Records for the exercise:
******
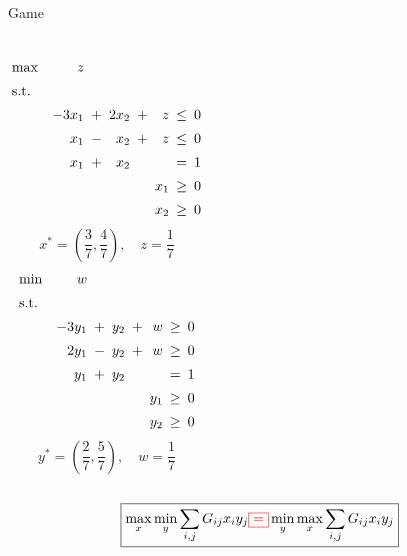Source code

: \begin{frame}{Game}
  \begin{columns}
	  \begin{equation*}
		\setlength\arraycolsep{2.5pt}
		\begin{array}{l@{\quad}rcrcrcr}
		  \max 	& z &	&	&	&	&	&	\\[5pt]
		  \text{s.t.} 	&	&	&	&	&	&	&	\\[5pt]
		  &	-3x_1 &+&	2x_2	&+&	z	&\leq& 0 \\[5pt]
		  &	x_1	  &-&	x_2 	&+& z 	&\leq& 0 \\[5pt]
		  & x_1   &+&	x_2		& &		&=&	1 \\[5pt]
		  &		&&				&&	x_1 &\geq& 0 \\[5pt]
		  &		&&				&&	x_2 &\geq& 0
		\end{array}
	  \end{equation*}
	  \[
		x^{\ast} = (\frac{3}{7}, \frac{4}{7}), \quad z = \frac{1}{7}
	  \]
	  \begin{equation*}
		\setlength\arraycolsep{2.5pt}
		\begin{array}{l@{\quad}rcrcrcr}
		  \min 	& w &	&	&	&	&	&	\\[5pt]
		  \text{s.t.} 	&	&	&	&	&	&	&	\\[5pt]
		  &	-3y_1 &+&	y_2		&+&	w	&\geq& 0 \\[5pt]
		  &	2y_1  &-&	y_2 	&+& w 	&\geq& 0 \\[5pt]
		  & y_1   &+&	y_2		& &		&=&	1 \\[5pt]
		  &		&&				&&	y_1 &\geq& 0 \\[5pt]
		  &		&&				&&	y_2 &\geq& 0
		\end{array}
	  \end{equation*}
	  \[
		y^{\ast} = (\frac{2}{7}, \frac{5}{7}), \quad w = \frac{1}{7}
	  \]
  \end{columns}

  \vspace{0.50cm}
  \[
	\boxed{\max_{x} \min_{y} \sum_{i,j} G_{ij} x_i y_j \textcolor{red}{\boxed{=}} \min_{y} \max_{x} \sum_{i,j} G_{ij} x_i y_j}
  \]
\end{frame}
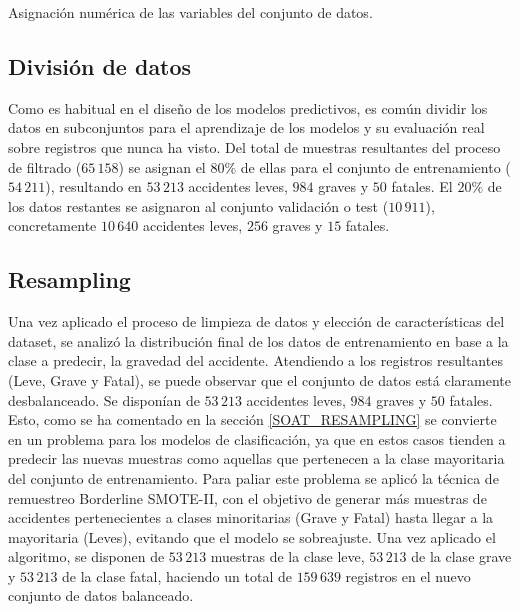 \begin{table}[ht]
	\caption{Asignación numérica de las variables del conjunto de datos.}
	\label{TransformacionDatosTabla}
\end{table}


\subsection*{División de datos}


Como es habitual en el diseño de los modelos predictivos, es común dividir los datos en subconjuntos para el aprendizaje de los modelos y su evaluación real sobre registros que nunca ha visto. Del total de muestras resultantes del proceso de filtrado ($65\,158$) se asignan el 80\% de ellas para el conjunto de entrenamiento ($54\,211$), resultando en $53\,213$ accidentes leves, $984$ graves y $50$ fatales. El $20\%$ de los datos restantes se asignaron al conjunto validación o test ($10\,911$), concretamente $10\,640$ accidentes leves, $256$ graves y $15$ fatales.


\subsection*{Resampling}

Una vez aplicado el proceso de limpieza de datos y elección de características del dataset, se analizó la distribución final de los datos de entrenamiento en base a la clase a predecir, la gravedad del accidente. Atendiendo a los registros resultantes (Leve, Grave y Fatal), se puede observar que el conjunto de datos está claramente desbalanceado. Se disponían de $53\,213$ accidentes leves, $984$ graves y $50$ fatales. Esto, como se ha comentado en la sección \ref{SOAT_RESAMPLING} se convierte en un problema para los modelos de clasificación, ya que en estos casos tienden a predecir las nuevas muestras como aquellas que pertenecen a la clase mayoritaria del conjunto de entrenamiento. Para paliar este problema se aplicó la técnica de remuestreo Borderline SMOTE-II, con el objetivo de generar más muestras de accidentes pertenecientes a clases minoritarias (Grave y Fatal) hasta llegar a la mayoritaria (Leves), evitando que el modelo se sobreajuste. Una vez aplicado el algoritmo, se disponen de $53\,213$ muestras de la clase leve, $53\,213$ de la clase grave y $53\,213$ de la clase fatal, haciendo un total de $159\,639$ registros en el nuevo conjunto de datos balanceado.

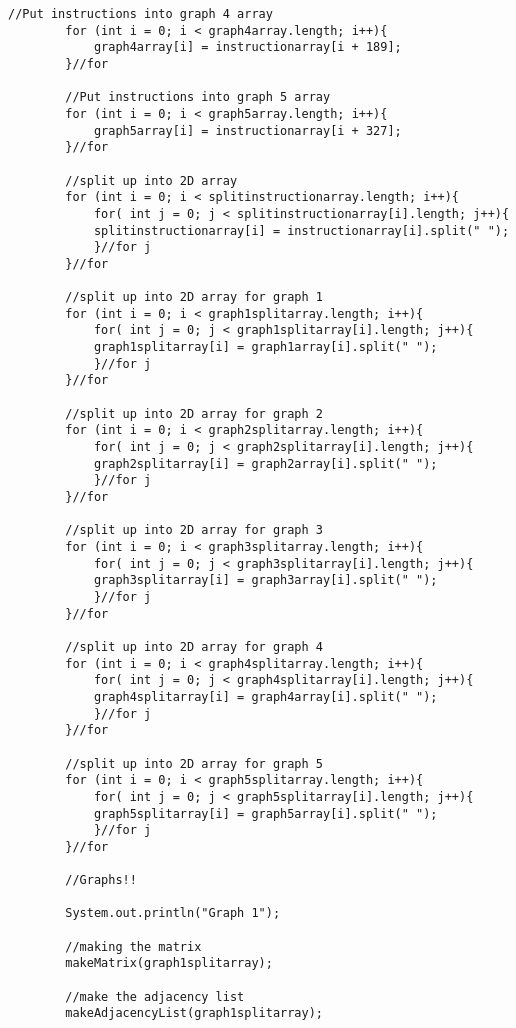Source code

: \documentclass[letterpaper, 10pt,DIV=13]{scrartcl}
\numberwithin{equation}{section} %
\numberwithin{figure}{section} %
\numberwithin{table}{section} %
\begin{document}
\begin{lstlisting}[frame=single, ]
        //Put instructions into graph 4 array
        for (int i = 0; i < graph4array.length; i++){
            graph4array[i] = instructionarray[i + 189];
        }//for

        //Put instructions into graph 5 array 
        for (int i = 0; i < graph5array.length; i++){
            graph5array[i] = instructionarray[i + 327];
        }//for
        
        //split up into 2D array 
        for (int i = 0; i < splitinstructionarray.length; i++){
            for( int j = 0; j < splitinstructionarray[i].length; j++){
            splitinstructionarray[i] = instructionarray[i].split(" ");
            }//for j 
        }//for

        //split up into 2D array for graph 1
        for (int i = 0; i < graph1splitarray.length; i++){
            for( int j = 0; j < graph1splitarray[i].length; j++){
            graph1splitarray[i] = graph1array[i].split(" ");
            }//for j 
        }//for

        //split up into 2D array for graph 2
        for (int i = 0; i < graph2splitarray.length; i++){
            for( int j = 0; j < graph2splitarray[i].length; j++){
            graph2splitarray[i] = graph2array[i].split(" ");
            }//for j 
        }//for

        //split up into 2D array for graph 3
        for (int i = 0; i < graph3splitarray.length; i++){
            for( int j = 0; j < graph3splitarray[i].length; j++){
            graph3splitarray[i] = graph3array[i].split(" ");
            }//for j 
        }//for

        //split up into 2D array for graph 4
        for (int i = 0; i < graph4splitarray.length; i++){
            for( int j = 0; j < graph4splitarray[i].length; j++){
            graph4splitarray[i] = graph4array[i].split(" ");
            }//for j 
        }//for

        //split up into 2D array for graph 5
        for (int i = 0; i < graph5splitarray.length; i++){
            for( int j = 0; j < graph5splitarray[i].length; j++){
            graph5splitarray[i] = graph5array[i].split(" ");
            }//for j 
        }//for
 
        //Graphs!!

        System.out.println("Graph 1");

        //making the matrix
        makeMatrix(graph1splitarray);

        //make the adjacency list
        makeAdjacencyList(graph1splitarray);


\end{lstlisting}
\end{document}
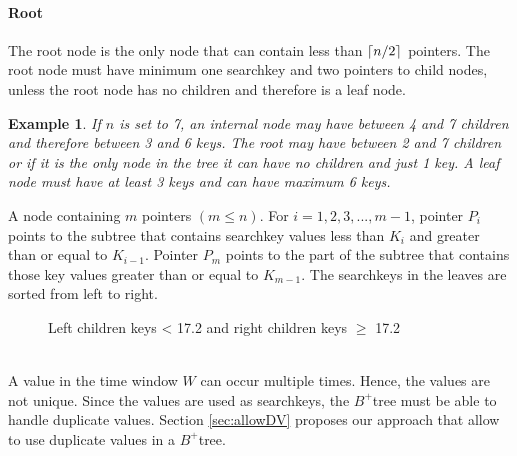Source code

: \documentclass[abstracton,12pt]{scrreprt}
\DeclarePairedDelimiter\ceil{\lceil}{\rceil}
\newtheorem{example}{Example}
\begin{document}
\paragraph{Root}The root node is the only node that can contain less than $\ceil{n/2}$ pointers. The root node must have minimum one searchkey and two pointers to child nodes, unless the root node has no children and therefore is a leaf node.
\begin{example}
	If $n$ is set to 7, an internal node may have between 4 and 7 children and therefore between 3 and 6 keys. The root may have between 2 and 7 children or if it is the only node in the tree it can have no children and just 1 key. A leaf node must have at least 3 keys and can have maximum 6 keys.
\end{example}
A node containing $m$ pointers $\left(m \leq n\right)$. For $i = 1, 2, 3, . . . ,m-1$, pointer $P_i$ points to the subtree that contains searchkey values less than $K_i$ and greater than or equal to $K_{i-1}$. Pointer $P_m$ points to the part of the subtree that contains those key values greater than or equal to $K_{m-1}$. The searchkeys in the leaves are sorted from left to right. 
\begin{figure}[ht!]
	\centering
	\vspace{2mm}
	\caption{Left children keys < 17.2 and right children keys $\geq$ 17.2}
	\label{fig:BTreeBook}
\end{figure} 
\\A value in the time window $W$ can occur multiple times. Hence, the values are not unique. Since the values are used as searchkeys, the $B^+$tree must be able to handle duplicate values. Section \ref{sec:allowDV} proposes our approach that allow to use duplicate values in a $B^+$tree. 
\end{document}
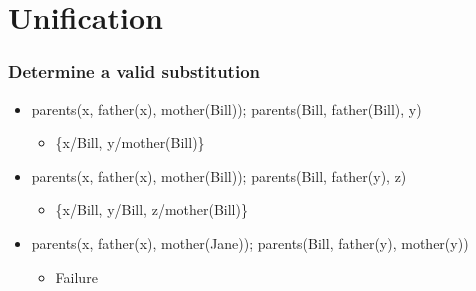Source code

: \documentclass[compress, 9pt]{beamer}
\begin{document}
\section{Unification}
\label{sec-2}
\begin{frame}
\frametitle{Determine a valid substitution}
\label{sec-2-1}

\begin{itemize}
\item <1-> parents(x, father(x), mother(Bill));     parents(Bill, father(Bill), y)
\begin{itemize}
\item <2-> \{x/Bill, y/mother(Bill)\}
\end{itemize}
\item <3-> parents(x, father(x), mother(Bill));     parents(Bill, father(y), z)
\begin{itemize}
\item <4-> \{x/Bill, y/Bill, z/mother(Bill)\}
\end{itemize}
\item <5-> parents(x, father(x), mother(Jane));     parents(Bill, father(y), mother(y))
\begin{itemize}
\item <6-> Failure
\end{itemize}
\end{itemize}
\end{frame}
\end{document}
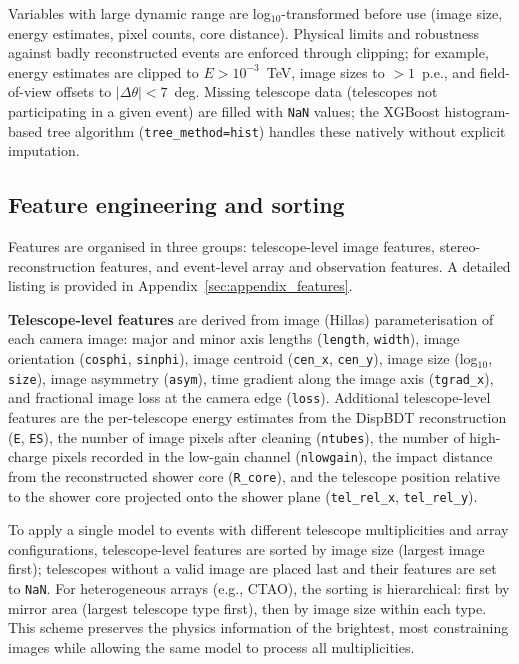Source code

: \documentclass[12pt]{article}
\begin{document}
Variables with large dynamic range are log$_{10}$-transformed before use
(image size, energy estimates, pixel counts, core distance).
Physical limits and robustness against badly reconstructed events are
enforced through clipping; for example, energy estimates are clipped to
$E > 10^{-3}$~TeV, image sizes to $> 1$~p.e., and field-of-view offsets
to $|\Delta\theta| < 7$~deg.
Missing telescope data (telescopes not participating in a given event)
are filled with \texttt{NaN} values; the XGBoost
histogram-based tree algorithm (\texttt{tree\_method=hist}) handles
these natively without explicit imputation.

\subsection{Feature engineering and sorting}
\label{sec:features}

Features are organised in three groups: telescope-level image features,
stereo-reconstruction features, and event-level array and observation features.
A detailed listing is provided in Appendix~\ref{sec:appendix_features}.

\textbf{Telescope-level features} are derived from image (Hillas) parameterisation
of each camera image: major and minor axis lengths (\texttt{length}, \texttt{width}),
image orientation (\texttt{cosphi}, \texttt{sinphi}), image centroid
(\texttt{cen\_x}, \texttt{cen\_y}), image size (log$_{10}$, \texttt{size}),
image asymmetry (\texttt{asym}), time gradient along the image axis (\texttt{tgrad\_x}),
and fractional image loss at the camera edge (\texttt{loss}).
Additional telescope-level features are
the per-telescope energy estimates from the DispBDT reconstruction
(\texttt{E}, \texttt{ES}), the number of image pixels after cleaning (\texttt{ntubes}),
the number of high-charge pixels recorded in the low-gain channel (\texttt{nlowgain}),
the impact distance from the reconstructed shower core (\texttt{R\_core}),
and the telescope position relative to the shower core projected onto the shower plane
(\texttt{tel\_rel\_x}, \texttt{tel\_rel\_y}).

To apply a single model to events with different telescope multiplicities and
array configurations, telescope-level features are sorted by image size
(largest image first); telescopes without a valid image are placed last and
their features are set to \texttt{NaN}.
For heterogeneous arrays (e.g., CTAO), the sorting is hierarchical: first by
mirror area (largest telescope type first), then by image size within each type.
This scheme preserves the physics information of the brightest, most constraining
images while allowing the same model to process all multiplicities.
\end{document}
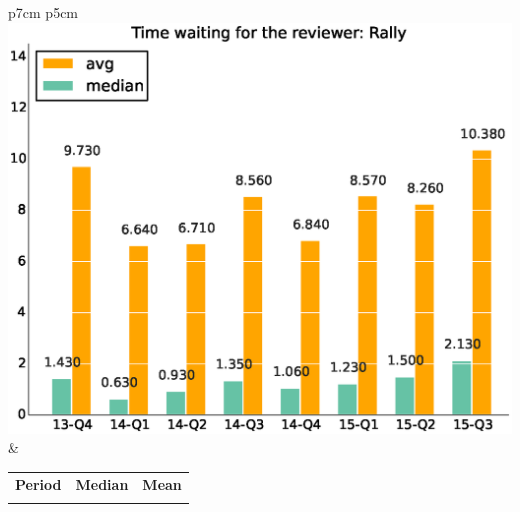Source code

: \documentclass[a4wide,11pt]{article}
\begin{document}
\begin{tabular}{p{7cm} p{5cm}}
    \vspace{0pt} 
    \includegraphics[scale=.35]{figs/waiting4reviewer_avgRally.eps}
    & 
    \vspace{0pt}
    \begin{tabular}{l|r|r|}%
    \bfseries Period & \bfseries Median & \bfseries Mean %
    \csvreader[head to column names]{data/timewaiting4reviewer_medianRally.csv}{}%
    {\\ & \mediantime & \meantime}
    \end{tabular}
\end{tabular}
\end{document}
******
Whenever the string "pointers" shows up in a line of the entries, copy that line.

\paragraph{Root}The root node is the only node that can contain less than $\ceil{n/2}$ pointers. The root node must have minimum one searchkey and two pointers to child nodes, unless the root node has no children and therefore is a leaf node.
A node containing $m$ pointers $\left(m \leq n\right)$. For $i = 1, 2, 3, . . . ,m-1$, pointer $P_i$ points to the subtree that contains searchkey values less than $K_i$ and greater than or equal to $K_{i-1}$. Pointer $P_m$ points to the part of the subtree that contains those key values greater than or equal to $K_{m-1}$. The searchkeys in the leaves are sorted from left to right. 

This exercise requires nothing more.